How critical is the need for new pipeline capacity in Canada? The short answer: it’s more critical than ever. But I’d rather let the numbers speak for themselves.
Global oil demand has grown by 12 million barrels per day since Keystone XL was first delayed. Meanwhile Canada – a heavily-regulated oil supplier known for its best practices in environment, health and safety – continues to lose infrastructure opportunities, and all the accompanying jobs, economic activities and royalties that normally power our much-envied standard of living and our Canadian way of life.
For the global pool of suppliers, a rise in oil and gas demand is generally viewed as a good thing – but not, strangely, if you’re a Canadian policy-maker. Over the past seven years, Canada has spent more than $120 billion on foreign oil imports. And it’s estimated we will have forfeited $92 billion to the U.S. by 2020 on heavy oil discounts – all because of a lack of infrastructure and global market access.
In spite of the enormous need for a solution to this lack of pipeline capacity, month after month and year after year, we just can’t seem to get there.
So, faced with this growing differential – the gap between what we could get on the global market if we had pipeline and tanker access, and what we actually get from our forced sole-customer arrangement in the U.S. – Canadians need to ask their policy-makers the following question.
What happens to our country’s highly-valued social programs, paid for in significant part by Alberta’s contribution of $611 billion to the federal government in transfers and equalization since 1960, if our sector continues to limp along without improved market access?
In other words, what does the nation do to fill the gap when a key economic engine is virtually sidelined?
Canada has seen more than $50 billion of asset sales and capital flight from the oil and gas sector by international companies since 2015. The other side of that same coin is that $55 billion of investment has shifted from Canadian infrastructure companies into the U.S. following the cancellation of Canadian projects.

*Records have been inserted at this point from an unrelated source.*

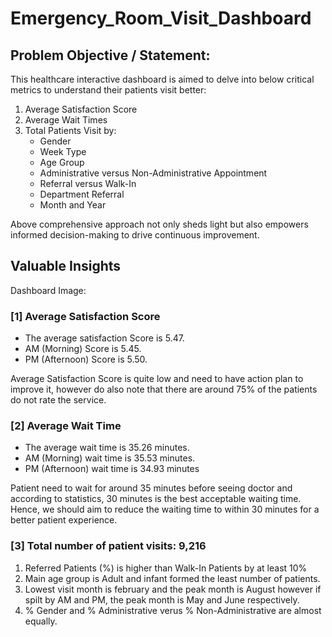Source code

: # Emergency_Room_Visit_Dashboard

## Problem Objective / Statement:
This healthcare interactive dashboard is aimed to delve into below critical metrics to understand their patients visit better:
1. Average Satisfaction Score
2. Average Wait Times
3. Total Patients Visit by:
    - Gender
    - Week Type
    - Age Group
    - Administrative versus Non-Administrative Appointment
    - Referral versus Walk-In
    - Department Referral
    - Month and Year

Above comprehensive approach not only sheds light but also empowers informed decision-making to drive continuous improvement.

 ## Valuable Insights

 Dashboard Image:


### [1] Average Satisfaction Score
- The average satisfaction Score is 5.47.
- AM (Morning) Score is 5.45.
- PM (Afternoon) Score is 5.50.

Average Satisfaction Score is quite low and need to have action plan to improve it, however do also note that there are around 75% of the patients do not rate the service.

### [2] Average Wait Time
- The average wait time is 35.26 minutes.
- AM (Morning) wait time is 35.53 minutes.
- PM (Afternoon) wait time is 34.93 minutes

Patient need to wait for around 35 minutes before seeing doctor and according to statistics, 30 minutes is the best acceptable waiting time. Hence, we should aim to reduce the waiting time to within 30 minutes for a better patient experience.


### [3] Total number of patient visits: 9,216
1. Referred Patients (%) is higher than Walk-In Patients by at least 10%
2. Main age group is Adult and infant formed the least number of patients.
3. Lowest visit month is february and the peak month is August however if spilt by AM and PM, the peak month is May and June respectively.
4. % Gender and % Administrative verus % Non-Administrative are almost equally.





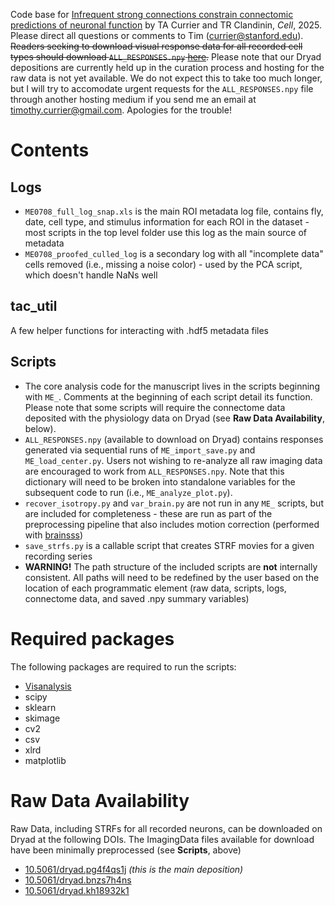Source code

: Code base for [Infrequent strong connections constrain connectomic predictions of neuronal function](https://doi.org/10.1016/j.cell.2025.05.007) by TA Currier and TR Clandinin, *Cell*, 2025. Please direct all questions or comments to Tim (currier@stanford.edu). ~~Readers seeking to download visual response data for all recorded cell types should download `ALL_RESPONSES.npy` [here](https://doi.org/10.5061/dryad.pg4f4qs1j).~~ Please note that our Dryad depositions are currently held up in the curation process and hosting for the raw data is not yet available. We do not expect this to take too much longer, but I will try to accomodate urgent requests for the `ALL_RESPONSES.npy` file through another hosting medium if you send me an email at timothy.currier@gmail.com. Apologies for the trouble!

# Contents

## Logs
- `ME0708_full_log_snap.xls` is the main ROI metadata log file, contains fly, date, cell type, and stimulus information for each ROI in the dataset - most scripts in the top level folder use this log as the main source of metadata
- `ME0708_proofed_culled_log` is a secondary log with all "incomplete data" cells removed (i.e., missing a noise color) - used by the PCA script, which doesn't handle NaNs well

## tac_util
A few helper functions for interacting with .hdf5 metadata files

## Scripts
- The core analysis code for the manuscript lives in the scripts beginning with `ME_`. Comments at the beginning of each script detail its function. Please note that some scripts will require the connectome data deposited with the physiology data on Dryad (see **Raw Data Availability**, below).
- `ALL_RESPONSES.npy` (available to download on Dryad) contains responses generated via sequential runs of `ME_import_save.py` and `ME_load_center.py`. Users not wishing to re-analyze all raw imaging data are encouraged to work from `ALL_RESPONSES.npy`. Note that this dictionary will need to be broken into standalone variables for the subsequent code to run (i.e., `ME_analyze_plot.py`).
- `recover_isotropy.py` and `var_brain.py` are not run in any `ME_` scripts, but are included for completeness - these are run as part of the preprocessing pipeline that also includes motion correction (performed with [brainsss](https://github.com/ClandininLab/brainsss))
- `save_strfs.py` is a callable script that creates STRF movies for a given recording series
- **WARNING!** The path structure of the included scripts are **not** internally consistent. All paths will need to be redefined by the user based on the location of each programmatic element (raw data, scripts, logs, connectome data, and saved .npy summary variables)

# Required packages
The following packages are required to run the scripts:
- [Visanalysis](https://github.com/ClandininLab/visanalysis)
- scipy
- sklearn
- skimage
- cv2
- csv
- xlrd
- matplotlib

# Raw Data Availability
Raw Data, including STRFs for all recorded neurons, can be downloaded on Dryad at the following DOIs. The ImagingData files available for download have been minimally preprocessed (see **Scripts**, above)
- [10.5061/dryad.pg4f4qs1j](https://doi.org/10.5061/dryad.pg4f4qs1j) *(this is the main deposition)*
- [10.5061/dryad.bnzs7h4ns](https://doi.org/10.5061/dryad.bnzs7h4ns)
- [10.5061/dryad.kh18932k1](https://doi.org/10.5061/dryad.kh18932k1)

We’ve also seen more than $150 billion of cancelled or stalled energy projects since 2015. Drilling activity in Alberta today is 43 per cent of 2014 levels, while in Texas the Permian Basin is back to 95 per cent of 2014 levels.

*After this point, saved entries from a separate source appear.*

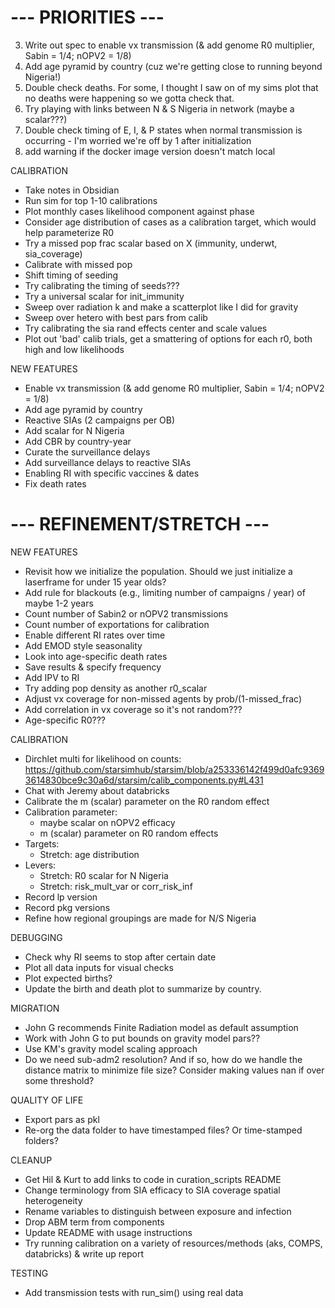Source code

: # --- PRIORITIES ---
3) Write out spec to enable vx transmission (& add genome R0 multiplier, Sabin = 1/4; nOPV2 = 1/8)
4) Add age pyramid by country (cuz we're getting close to running beyond Nigeria!)
5) Double check deaths. For some, I thought I saw on of my sims plot that no deaths were happening so we gotta check that.
6) Try playing with links between N & S Nigeria in network (maybe a scalar???)
7) Double check timing of E, I, & P states when normal transmission is occurring - I'm worried we're off by 1 after initialization
9) add warning if the docker image version doesn't match local

CALIBRATION
- Take notes in Obsidian
- Run sim for top 1-10 calibrations
- Plot monthly cases likelihood component against phase
- Consider age distribution of cases as a calibration target, which would help parameterize R0
- Try a missed pop frac scalar based on X (immunity, underwt, sia_coverage)
- Calibrate with missed pop
- Shift timing of seeding
- Try calibrating the timing of seeds???
- Try a universal scalar for init_immunity
- Sweep over radiation k and make a scatterplot like I did for gravity
- Sweep over hetero with best pars from calib
- Try calibrating the sia rand effects center and scale values
- Plot out 'bad' calib trials, get a smattering of options for each r0, both high and low likelihoods

NEW FEATURES
- Enable vx transmission (& add genome R0 multiplier, Sabin = 1/4; nOPV2 = 1/8)
- Add age pyramid by country
- Reactive SIAs (2 campaigns per OB)
- Add scalar for N Nigeria
- Add CBR by country-year
- Curate the surveillance delays
- Add surveillance delays to reactive SIAs
- Enabling RI with specific vaccines & dates
- Fix death rates


# --- REFINEMENT/STRETCH ---

 NEW FEATURES
- Revisit how we initialize the population. Should we just initialize a laserframe for under 15 year olds? 
- Add rule for blackouts (e.g., limiting number of campaigns / year) of maybe 1-2 years
- Count number of Sabin2 or nOPV2 transmissions
- Count number of exportations for calibration
- Enable different RI rates over time
- Add EMOD style seasonality
- Look into age-specific death rates
- Save results & specify frequency
- Add IPV to RI
- Try adding pop density as another r0_scalar
- Adjust vx coverage for non-missed agents by prob/(1-missed_frac)
- Add correlation in vx coverage so it's not random???
- Age-specific R0???

CALIBRATION
- Dirchlet multi for likelihood on counts: https://github.com/starsimhub/starsim/blob/a253336142f499d0afc93693614830bce9c30a6d/starsim/calib_components.py#L431
- Chat with Jeremy about databricks
- Calibrate the m (scalar) parameter on the R0 random effect
- Calibration parameter:
    - maybe scalar on nOPV2 efficacy
    - m (scalar) parameter on R0 random effects
- Targets:
    - Stretch: age distribution
- Levers:
    - Stretch: R0 scalar for N Nigeria
    - Stretch: risk_mult_var or corr_risk_inf
- Record lp version
- Record pkg versions
- Refine how regional groupings are made for N/S Nigeria

DEBUGGING
- Check why RI seems to stop after certain date
- Plot all data inputs for visual checks
- Plot expected births?
- Update the birth and death plot to summarize by country.

MIGRATION
- John G recommends Finite Radiation model as default assumption
- Work with John G to put bounds on gravity model pars??
- Use KM's gravity model scaling approach
- Do we need sub-adm2 resolution? And if so, how do we handle the distance matrix to minimize file size? Consider making values nan if over some threshold?

QUALITY OF LIFE
- Export pars as pkl
- Re-org the data folder to have timestamped files? Or time-stamped folders?

CLEANUP
- Get Hil & Kurt to add links to code in curation_scripts README
- Change terminology from SIA efficacy to SIA coverage spatial heterogeneity
- Rename variables to distinguish between exposure and infection
- Drop ABM term from components
- Update README with usage instructions
- Try running calibration on a variety of resources/methods (aks, COMPS, databricks) & write up report

TESTING
- Add transmission tests with run_sim() using real data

Here’s the bottom line: technology and innovation are at work in the Canadian energy sector, diminishing our environmental footprint while supporting individuals, families and communities – indigenous and non-indigenous – across the country. But we’ve fallen way behind on market access. And it’s hurting us.
How critical is the need for new pipeline capacity in Canada? For Canadians, it’s central to what makes us who we are.
Cody Battershill is a Calgary realtor and founder/spokesperson for CanadaAction.ca, a volunteer organization that supports Canadian energy development and the environmental, social and economic benefits that come with it.